And if comprised as mentioned above, since the transmission timing of each data from ECU1 to the diagnostic tool 3 can be determined now by the table for data ID search, it transmits according to the importance of data etc., for example The task of setting timing can be easily performed.
[Second Modification]
The first embodiment can be modified as follows.

  That is, the ECU 1 searches for the data ID corresponding to the search code received from the diagnostic tool 3 from the data ID search table in the memory 17 in S140 of FIG. 4 (specifically, S144 of FIG. 5). Instead of transmitting the retrieved data ID to the diagnostic tool 3, data corresponding to the data ID is transmitted to the diagnostic tool 3. That is, in the second modification, the steps S150 to S180 in FIG. 4 are omitted.

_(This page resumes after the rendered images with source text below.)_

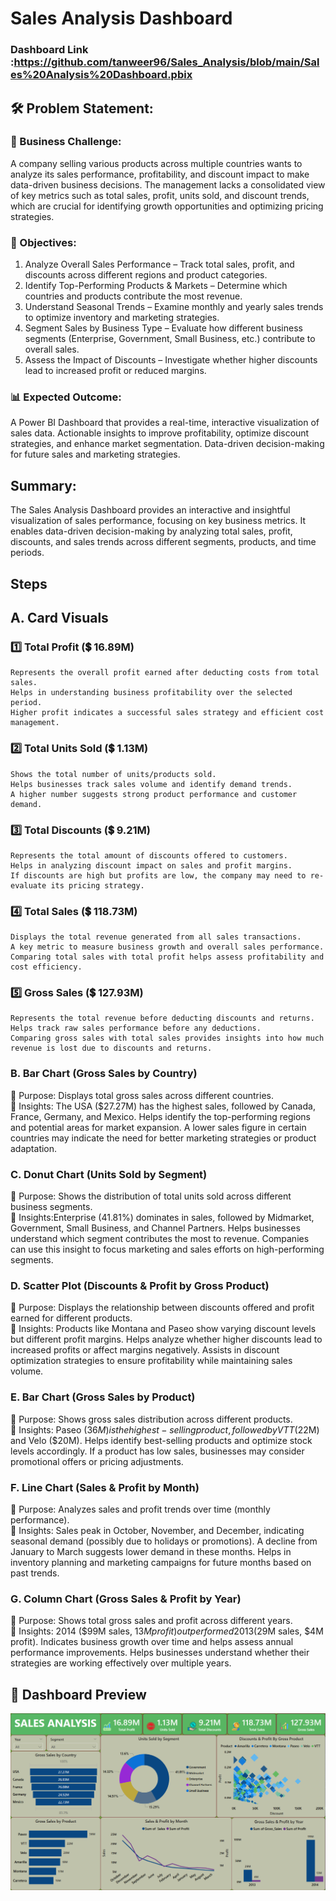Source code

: 


# Sales Analysis Dashboard

### Dashboard Link :https://github.com/tanweer96/Sales_Analysis/blob/main/Sales%20Analysis%20Dashboard.pbix

## 🛠 Problem Statement:
### 📌 Business Challenge:
A company selling various products across multiple countries wants to analyze its sales performance, profitability, and discount impact to make data-driven business decisions. The management lacks a consolidated view of key metrics such as total sales, profit, units sold, and discount trends, which are crucial for identifying growth opportunities and optimizing pricing strategies.

### 🎯 Objectives:
1. Analyze Overall Sales Performance – Track total sales, profit, and discounts across different regions and product categories.
2. Identify Top-Performing Products & Markets – Determine which countries and products contribute the most revenue.
3. Understand Seasonal Trends – Examine monthly and yearly sales trends to optimize inventory and marketing strategies.
4. Segment Sales by Business Type – Evaluate how different business segments (Enterprise, Government, Small Business, etc.) contribute to overall sales.
5. Assess the Impact of Discounts – Investigate whether higher discounts lead to increased profit or reduced margins.
### 📊 Expected Outcome:
A Power BI Dashboard that provides a real-time, interactive visualization of sales data.
Actionable insights to improve profitability, optimize discount strategies, and enhance market segmentation.
Data-driven decision-making for future sales and marketing strategies.

## Summary:

The Sales Analysis Dashboard provides an interactive and insightful visualization of sales performance, focusing on key business metrics. It enables data-driven decision-making by analyzing total sales, profit, discounts, and sales trends across different segments, products, and time periods.


## Steps
## A. Card Visuals

### 1️⃣ Total Profit (💲 16.89M)
    Represents the overall profit earned after deducting costs from total sales.
    Helps in understanding business profitability over the selected period.
    Higher profit indicates a successful sales strategy and efficient cost management.

### 2️⃣ Total Units Sold (💲 1.13M)
    Shows the total number of units/products sold.
    Helps businesses track sales volume and identify demand trends.
    A higher number suggests strong product performance and customer demand.

### 3️⃣ Total Discounts (💲 9.21M)
    Represents the total amount of discounts offered to customers.
    Helps in analyzing discount impact on sales and profit margins.
    If discounts are high but profits are low, the company may need to re-evaluate its pricing strategy.

### 4️⃣ Total Sales (💲 118.73M)
    Displays the total revenue generated from all sales transactions.
    A key metric to measure business growth and overall sales performance.
    Comparing total sales with total profit helps assess profitability and cost efficiency.

### 5️⃣ Gross Sales (💲 127.93M)
    Represents the total revenue before deducting discounts and returns.
    Helps track raw sales performance before any deductions.
    Comparing gross sales with total sales provides insights into how much revenue is lost due to discounts and returns.

### B. Bar Chart (Gross Sales by Country)
🔹 Purpose: Displays total gross sales across different countries.  
🔹 Insights:
The USA ($27.27M) has the highest sales, followed by Canada, France, Germany, and Mexico.
Helps identify the top-performing regions and potential areas for market expansion.
A lower sales figure in certain countries may indicate the need for better marketing strategies or product adaptation.

### C. Donut Chart (Units Sold by Segment)
🔹 Purpose: Shows the distribution of total units sold across different business segments.  
🔹 Insights:Enterprise (41.81%) dominates in sales, followed by Midmarket, Government, Small Business, and Channel Partners.
Helps businesses understand which segment contributes the most to revenue.
Companies can use this insight to focus marketing and sales efforts on high-performing segments.
### D. Scatter Plot (Discounts & Profit by Gross Product)
🔹 Purpose: Displays the relationship between discounts offered and profit earned for different products.  
🔹 Insights: Products like Montana and Paseo show varying discount levels but different profit margins.
Helps analyze whether higher discounts lead to increased profits or affect margins negatively.
Assists in discount optimization strategies to ensure profitability while maintaining sales volume.
### E. Bar Chart (Gross Sales by Product)
🔹 Purpose: Shows gross sales distribution across different products.  
🔹 Insights: Paseo ($36M) is the highest-selling product, followed by VTT ($22M) and Velo ($20M).
Helps identify best-selling products and optimize stock levels accordingly.
If a product has low sales, businesses may consider promotional offers or pricing adjustments.
### F. Line Chart (Sales & Profit by Month)
🔹 Purpose: Analyzes sales and profit trends over time (monthly performance).  
🔹 Insights: Sales peak in October, November, and December, indicating seasonal demand (possibly due to holidays or promotions).
A decline from January to March suggests lower demand in these months.
Helps in inventory planning and marketing campaigns for future months based on past trends.
### G. Column Chart (Gross Sales & Profit by Year)
🔹 Purpose: Shows total gross sales and profit across different years.  
🔹 Insights: 2014 ($99M sales, $13M profit) outperformed 2013 ($29M sales, $4M profit).
Indicates business growth over time and helps assess annual performance improvements.
Helps businesses understand whether their strategies are working effectively over multiple years.


## 📸 Dashboard Preview  
![Sales Analysis Dashboard](https://github.com/tanweer96/Sales_Analysis/blob/main/Sales%20Dash.png)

And according to such a 2nd modification, transmission of data ID from ECU1 to diagnostic tool 3 and transmission of data ID from diagnostic tool 3 to ECU1 can be omitted, and communication processing of both the devices The load and the amount of communication data between the two devices can be reduced.
[Third Modification]
The second embodiment can be modified as follows.

  That is, when the ECU 1 receives the data ID from the center computer 33 in S250 of FIG. 8, the ECU 1 does not transmit the received data ID to the diagnostic tool 3, but sends the data corresponding to the data ID to the diagnostic tool 3. Send. That is, in the third modified example, the steps S260 and S160 to S180 in FIG. 8 are omitted.

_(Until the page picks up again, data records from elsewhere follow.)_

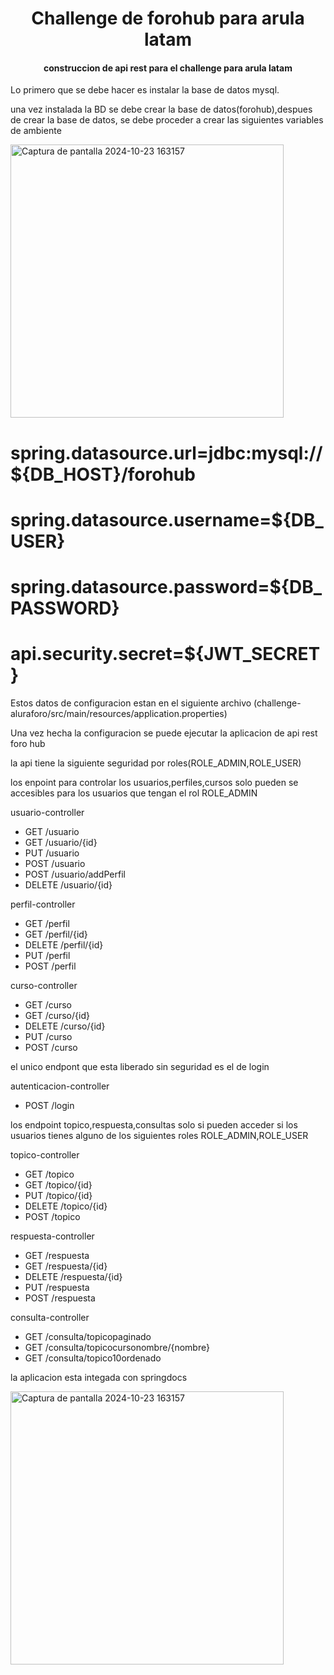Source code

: <h1 align="center"> Challenge de forohub para arula latam </h1>
<h4 align="center">
construccion de api rest para el challenge para arula latam
</h4> 
<p>Lo primero que se debe hacer es instalar la base de datos mysql.</p>
<p>una vez instalada la BD se debe crear la base de datos(forohub),despues de crear la base de datos, se debe proceder a crear las siguientes variables de ambiente</p>
<img width="437" alt="Captura de pantalla 2024-10-23 163157" src="https://github.com/user-attachments/assets/56d29688-3d79-46ea-95a6-4ec3a429ae8c">
<h1>spring.datasource.url=jdbc:mysql://${DB_HOST}/forohub</h1>
<h1>spring.datasource.username=${DB_USER}</h1>
<h1>spring.datasource.password=${DB_PASSWORD}</h1>
<h1>api.security.secret=${JWT_SECRET}</h1>

<p>Estos datos de configuracion estan en el siguiente archivo (challenge-aluraforo/src/main/resources/application.properties)</p>

<p>Una vez hecha la configuracion se puede ejecutar la aplicacion de api rest foro hub</p>
<p>la api tiene la siguiente seguridad por roles(ROLE_ADMIN,ROLE_USER)<p>
<p> los enpoint para controlar los usuarios,perfiles,cursos solo pueden se accesibles para los usuarios que tengan el rol ROLE_ADMIN</p>
<p>usuario-controller</p>
<ul>
 <li>GET /usuario </li>
 <li>GET /usuario/{id}</li>
 <li>PUT /usuario</li>
 <li>POST /usuario</li>
 <li>POST /usuario/addPerfil</li>
  <li>DELETE /usuario/{id}</li>
</ul>
<p>perfil-controller</p>
<ul>
 <li>GET /perfil</li>
 <li>GET /perfil/{id}</li>
 <li>DELETE /perfil/{id}</li>
 <li>PUT /perfil</li>
 <li>POST /perfil</li>
</ul>
<p>curso-controller</p>
<ul>
 <li>GET /curso</li>
 <li>GET /curso/{id}</li>
 <li>DELETE /curso/{id}</li>
 <li>PUT /curso</li>
 <li>POST /curso</li>
</ul>
<p>el unico endpont que esta liberado sin seguridad es el de login </p>
<p>autenticacion-controller</p>
<ul>
 <li>POST /login </li>
</ul>
<p>los endpoint topico,respuesta,consultas solo si pueden acceder si los usuarios tienes alguno de los siguientes roles ROLE_ADMIN,ROLE_USER </p>
<p>topico-controller</p>
<ul>
 <li>GET /topico </li>
 <li>GET /topico/{id}</li>
 <li>PUT /topico/{id}</li>
 <li>DELETE /topico/{id}</li>
 <li>POST /topico</li>
</ul>
<p>respuesta-controller</p>
<ul>
 <li>GET /respuesta </li>
 <li>GET /respuesta/{id}</li>
 <li>DELETE /respuesta/{id}</li>
 <li>PUT /respuesta</li>
 <li>POST /respuesta</li>
</ul>

<p>consulta-controller</p>
<ul>
 <li>GET /consulta/topicopaginado </li>
 <li>GET /consulta/topicocursonombre/{nombre}</li>
 <li>GET /consulta/topico10ordenado</li>
</ul>
<p>la aplicacion esta integada con springdocs</p>
<img width="437" alt="Captura de pantalla 2024-10-23 163157" src="https://github.com/user-attachments/assets/413e01b3-fea0-41ec-bff0-a6cdd9ac1d87">










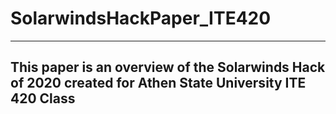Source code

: # SolarwindsHackPaper_ITE420

----------------------------------------------------------------------------------------------------------
This paper is an overview of the Solarwinds Hack of 2020 created for Athen State University ITE 420 Class
----------------------------------------------------------------------------------------------------------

And according to such a 3rd modification, the effect similar to a 2nd modification can be acquired.
As mentioned above, although one Embodiment of this invention was described, this invention is not limited to such Embodiment at all, Of course, in the range which does not deviate from the summary of this invention, it can implement in a various aspect. .

  For example, the method of the second modification can be similarly applied to the first modification related to the first embodiment. Similarly, the method of the third modified example can be similarly applied to the first modified example related to the second embodiment.

  Moreover, the structure which the diagnostic tool 3 and ECU1 communicate by radio | wireless may be sufficient.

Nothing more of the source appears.